— TASK TO CARRY OUT —
Please restate every line below exactly, without any pictures.

— Plain-text document sources —
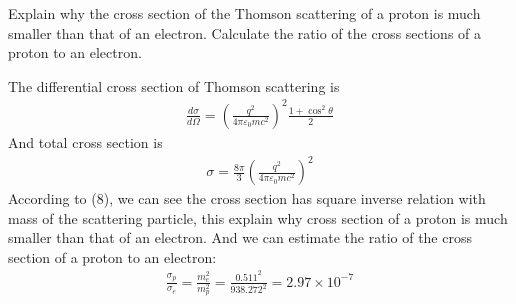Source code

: \documentclass[answers]{exam}
\begin{document}
\begin{questions}
\question  Explain why the cross section of the Thomson scattering of a proton is much smaller than that of an electron. Calculate the ratio of the cross sections of a proton to an electron.
\begin{solution}
The differential cross section of Thomson scattering is 
\begin{align*}
\frac{d \sigma}{d \Omega}=\left(\frac{q^{2}}{4 \pi \varepsilon_{0} m c^{2}}\right)^{2} \frac{1+\cos ^{2} \theta}{2}
\end{align*}
And total cross section is 
\begin{align}
\sigma=\frac{8 \pi}{3}\left(\frac{q^{2}}{4 \pi \varepsilon_{0} m c^{2}}\right)^{2}   
\end{align}
According to (8), we can see the cross section has square inverse relation with mass of the scattering particle, this explain why cross section of a proton is much smaller than that of an electron.
And we can estimate the ratio of the cross section of a proton to an electron:
\begin{align*}
\frac{\sigma_{p}}{\sigma_{e}} = \frac{m_{e}^{2}}{m_{p}^{2}}=\frac{0.511^{2}}{938.272^{2}}=2.97\times 10^{-7}
\end{align*}
\end{solution}








\end{questions}
\end{document}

— EXERCISE ANSWER —
Source code

: \documentclass[answers]{exam}
\begin{document}
\begin{questions}
\question  Explain why the cross section of the Thomson scattering of a proton is much smaller than that of an electron. Calculate the ratio of the cross sections of a proton to an electron.
\begin{solution}
The differential cross section of Thomson scattering is 
\begin{align*}
\frac{d \sigma}{d \Omega}=\left(\frac{q^{2}}{4 \pi \varepsilon_{0} m c^{2}}\right)^{2} \frac{1+\cos ^{2} \theta}{2}
\end{align*}
And total cross section is 
\begin{align}
\sigma=\frac{8 \pi}{3}\left(\frac{q^{2}}{4 \pi \varepsilon_{0} m c^{2}}\right)^{2}   
\end{align}
According to (8), we can see the cross section has square inverse relation with mass of the scattering particle, this explain why cross section of a proton is much smaller than that of an electron.
And we can estimate the ratio of the cross section of a proton to an electron:
\begin{align*}
\frac{\sigma_{p}}{\sigma_{e}} = \frac{m_{e}^{2}}{m_{p}^{2}}=\frac{0.511^{2}}{938.272^{2}}=2.97\times 10^{-7}
\end{align*}
\end{solution}








\end{questions}
\end{document}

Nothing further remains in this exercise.